→ Given data:

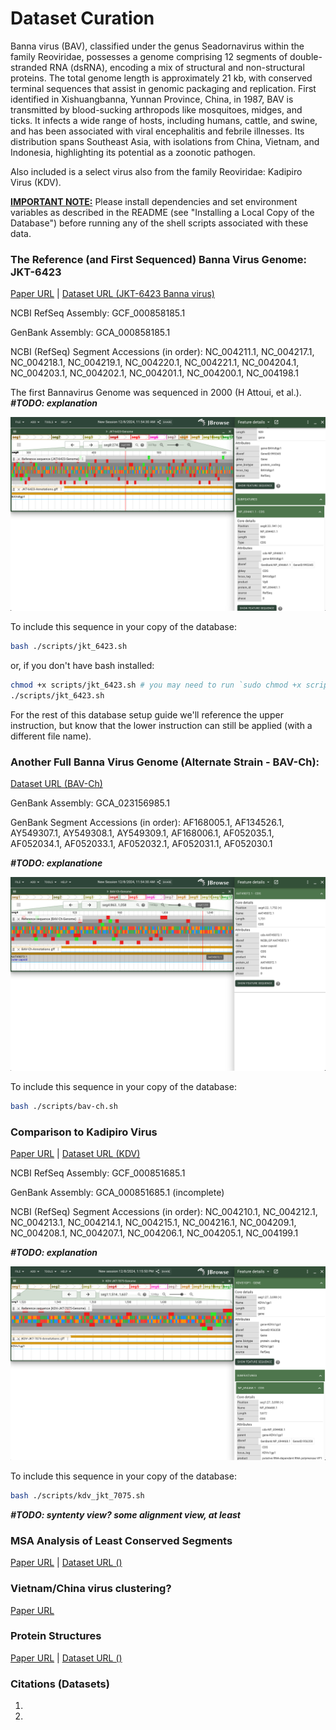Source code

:# Dataset Curation

Banna virus (BAV), classified under the genus Seadornavirus within the family Reoviridae, possesses a genome comprising 12 segments of double-stranded RNA (dsRNA), encoding a mix of structural and non-structural proteins. The total genome length is approximately 21 kb, with conserved terminal sequences that assist in genomic packaging and replication. First identified in Xishuangbanna, Yunnan Province, China, in 1987, BAV is transmitted by blood-sucking arthropods like mosquitoes, midges, and ticks. It infects a wide range of hosts, including humans, cattle, and swine, and has been associated with viral encephalitis and febrile illnesses. Its distribution spans Southeast Asia, with isolations from China, Vietnam, and Indonesia, highlighting its potential as a zoonotic pathogen.

Also included is a select virus also from the family Reoviridae: Kadipiro Virus (KDV).

**<ins>IMPORTANT NOTE:</ins>** Please install dependencies and set environment variables as described in the README (see "Installing a Local Copy of the Database") before running any of the shell scripts associated with these data.

### The Reference (and First Sequenced) Banna Virus Genome: JKT-6423

[Paper URL](https://pubmed.ncbi.nlm.nih.gov/10811934/) | [Dataset URL (JKT-6423 Banna virus)](https://www.ncbi.nlm.nih.gov/datasets/genome/GCF_000858185.1/)

NCBI RefSeq Assembly: GCF_000858185.1

GenBank Assembly: GCA_000858185.1

NCBI (RefSeq) Segment Accessions (in order): NC_004211.1, 	NC_004217.1, 	NC_004218.1, 	NC_004219.1, 	NC_004220.1, 	NC_004221.1,    NC_004204.1, 	NC_004203.1, 	NC_004202.1, 	NC_004201.1, 	NC_004200.1, 	NC_004198.1

The first Bannavirus Genome was sequenced in 2000 (H Attoui, et al.). ***#TODO: explanation***

![JKT-6423 JBrowse View](images/JKT-6423-view.png)

To include this sequence in your copy of the database:
```bash
bash ./scripts/jkt_6423.sh
```

or, if you don't have bash installed: 
```bash
chmod +x scripts/jkt_6423.sh # you may need to run `sudo chmod +x scripts/jkt_6423.sh`
./scripts/jkt_6423.sh
```

For the rest of this database setup guide we'll reference the upper instruction, but know that the lower instruction can still be applied (with a different file name).

### Another Full Banna Virus Genome (Alternate Strain - BAV-Ch): 

[Dataset URL (BAV-Ch)](https://www.ncbi.nlm.nih.gov/datasets/genome/GCA_023156985.1/)

GenBank Assembly: GCA_023156985.1

GenBank Segment Accessions (in order): 	AF168005.1, 	AF134526.1, 	AY549307.1, 	AY549308.1, 	AY549309.1, 	AF168006.1, 	AF052035.1, 	AF052034.1, 	AF052033.1, 	AF052032.1, 	AF052031.1, 	AF052030.1

***#TODO: explanatione***

![BAV-Ch JBrowse View](images/BAV-Ch-view.png)

To include this sequence in your copy of the database:
```bash
bash ./scripts/bav-ch.sh
```

### Comparison to Kadipiro Virus

[Paper URL](https://pubmed.ncbi.nlm.nih.gov/10811934/) | [Dataset URL (KDV)](https://www.ncbi.nlm.nih.gov/datasets/genome/GCF_000851685.1/)

NCBI RefSeq Assembly: GCF_000851685.1

GenBank Assembly: GCA_000851685.1 (incomplete)

NCBI (RefSeq) Segment Accessions (in order): NC_004210.1, 	NC_004212.1, 	NC_004213.1, 	NC_004214.1, 	NC_004215.1, 	NC_004216.1, 	NC_004209.1, 	NC_004208.1, 	NC_004207.1, 	NC_004206.1, 	NC_004205.1, 	NC_004199.1

***#TODO: explanation***

![KDV JBrowse View](images/KDV-JKT-7075-view.png)

To include this sequence in your copy of the database:
```bash
bash ./scripts/kdv_jkt_7075.sh
```

***#TODO: syntenty view? some alignment view, at least***


### MSA Analysis of Least Conserved Segments

[Paper URL](https://pmc.ncbi.nlm.nih.gov/articles/PMC10687475/) | [Dataset URL ()]()

### Vietnam/China virus clustering?

[Paper URL](https://pmc.ncbi.nlm.nih.gov/articles/PMC2600385/)


### Protein Structures

[Paper URL](https://pmc.ncbi.nlm.nih.gov/articles/PMC10687475/) | [Dataset URL ()]()

### Citations (Datasets)

1. 
2. 
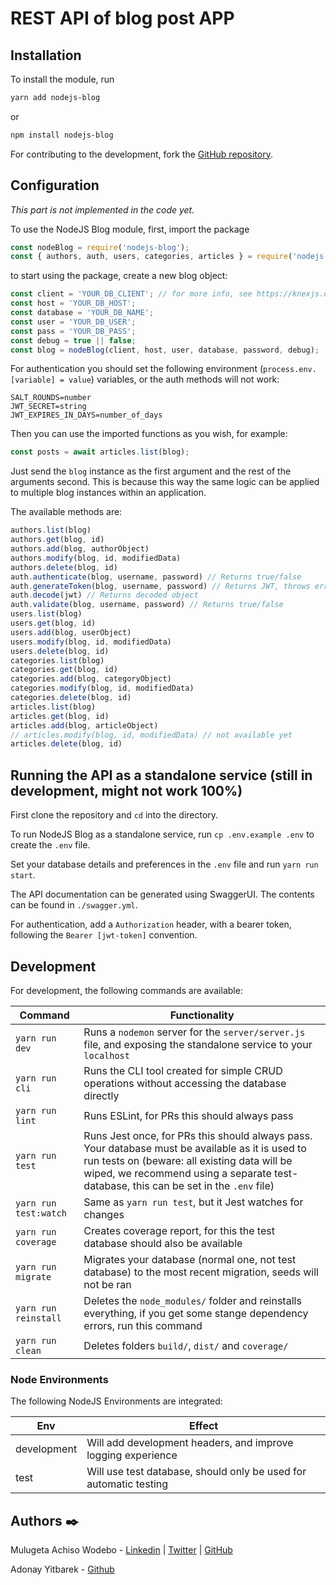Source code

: # REST API of blog post APP

## Installation

To install the module, run

```sh
yarn add nodejs-blog
```

or

```sh
npm install nodejs-blog
```

For contributing to the development, fork the [GitHub repository](https://github.com/daydream-skybreak/webStack-portfolio.git).

## Configuration

*This part is not implemented in the code yet.*

To use the NodeJS Blog module, first, import the package

```js
const nodeBlog = require('nodejs-blog');
const { authors, auth, users, categories, articles } = require('nodejs-blog');
```

to start using the package, create a new blog object:

```js
const client = 'YOUR_DB_CLIENT'; // for more info, see https://knexjs.org/
const host = 'YOUR_DB_HOST';
const database = 'YOUR_DB_NAME';
const user = 'YOUR_DB_USER';
const pass = 'YOUR_DB_PASS';
const debug = true || false;
const blog = nodeBlog(client, host, user, database, password, debug);
```

For authentication you should set the following environment (`process.env.[variable] = value`) variables, or the auth methods will not work:
```
SALT_ROUNDS=number
JWT_SECRET=string
JWT_EXPIRES_IN_DAYS=number_of_days
```

Then you can use the imported functions as you wish, for example:

```js
const posts = await articles.list(blog);
```

Just send the `blog` instance as the first argument and the rest of the arguments second. This is because this way the same logic can be applied to multiple blog instances within an application.

The available methods are:

```js
authors.list(blog)
authors.get(blog, id)
authors.add(blog, authorObject)
authors.modify(blog, id, modifiedData)
authors.delete(blog, id)
auth.authenticate(blog, username, password) // Returns true/false
auth.generateToken(blog, username, password) // Returns JWT, throws error if invalid credentials
auth.decode(jwt) // Returns decoded object
auth.validate(blog, username, password) // Returns true/false
users.list(blog)
users.get(blog, id)
users.add(blog, userObject)
users.modify(blog, id, modifiedData)
users.delete(blog, id)
categories.list(blog)
categories.get(blog, id)
categories.add(blog, categoryObject)
categories.modify(blog, id, modifiedData)
categories.delete(blog, id)
articles.list(blog)
articles.get(blog, id)
articles.add(blog, articleObject)
// articles.modify(blog, id, modifiedData) // not available yet
articles.delete(blog, id)
```

## Running the API as a standalone service (still in development, might not work 100%)

First clone the repository and `cd` into the directory.

To run NodeJS Blog as a standalone service, run `cp .env.example .env` to create the `.env` file.

Set your database details and preferences in the `.env` file and run `yarn run start`.

The API documentation can be generated using SwaggerUI. The contents can be found in `./swagger.yml`.

For authentication, add a `Authorization` header, with a bearer token, following the `Bearer [jwt-token]` convention.

## Development

For development, the following commands are available:

| Command | Functionality |
| - | - |
| `yarn run dev` | Runs a `nodemon` server for the `server/server.js` file, and exposing the standalone service to your `localhost` |
| `yarn run cli` | Runs the CLI tool created for simple CRUD operations without accessing the database directly |
| `yarn run lint` | Runs ESLint, for PRs this should always pass |
| `yarn run test` | Runs Jest once, for PRs this should always pass. Your database must be available as it is used to run tests on (beware: all existing data will be wiped, we recommend using a separate test-database, this can be set in the `.env` file) |
| `yarn run test:watch` | Same as `yarn run test`, but it Jest watches for changes |
| `yarn run coverage` | Creates coverage report, for this the test database should also be available |
| `yarn run migrate` | Migrates your database (normal one, not test database) to the most recent migration, seeds will not be ran |
| `yarn run reinstall` | Deletes the `node_modules/` folder and reinstalls everything, if you get some stange dependency errors, run this command |
| `yarn run clean` | Deletes folders `build/`, `dist/` and `coverage/` |

### Node Environments

The following NodeJS Environments are integrated:

| Env | Effect |
| --- | ------ |
| development | Will add development headers, and improve logging experience |
| test | Will use test database, should only be used for automatic testing |

## Authors :black_nib:

Mulugeta Achiso Wodebo - [Linkedin](https://www.linkedin.com/in/mulugeta-wodebo-843118170) | [Twitter](https://twitter.com/anem_achiso) | [GitHub](https://github.com/Anemachiso)

Adonay Yitbarek - [Github](https://github.com/daydream-skybreak)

→ Action item: The answer must be an exact copy of the lines above, from the start of the records through the line with "Also included is", and of nothing else; no pictures belong in it.

→ Exercise solution:
Source code

:# Dataset Curation

Banna virus (BAV), classified under the genus Seadornavirus within the family Reoviridae, possesses a genome comprising 12 segments of double-stranded RNA (dsRNA), encoding a mix of structural and non-structural proteins. The total genome length is approximately 21 kb, with conserved terminal sequences that assist in genomic packaging and replication. First identified in Xishuangbanna, Yunnan Province, China, in 1987, BAV is transmitted by blood-sucking arthropods like mosquitoes, midges, and ticks. It infects a wide range of hosts, including humans, cattle, and swine, and has been associated with viral encephalitis and febrile illnesses. Its distribution spans Southeast Asia, with isolations from China, Vietnam, and Indonesia, highlighting its potential as a zoonotic pathogen.

Also included is a select virus also from the family Reoviridae: Kadipiro Virus (KDV).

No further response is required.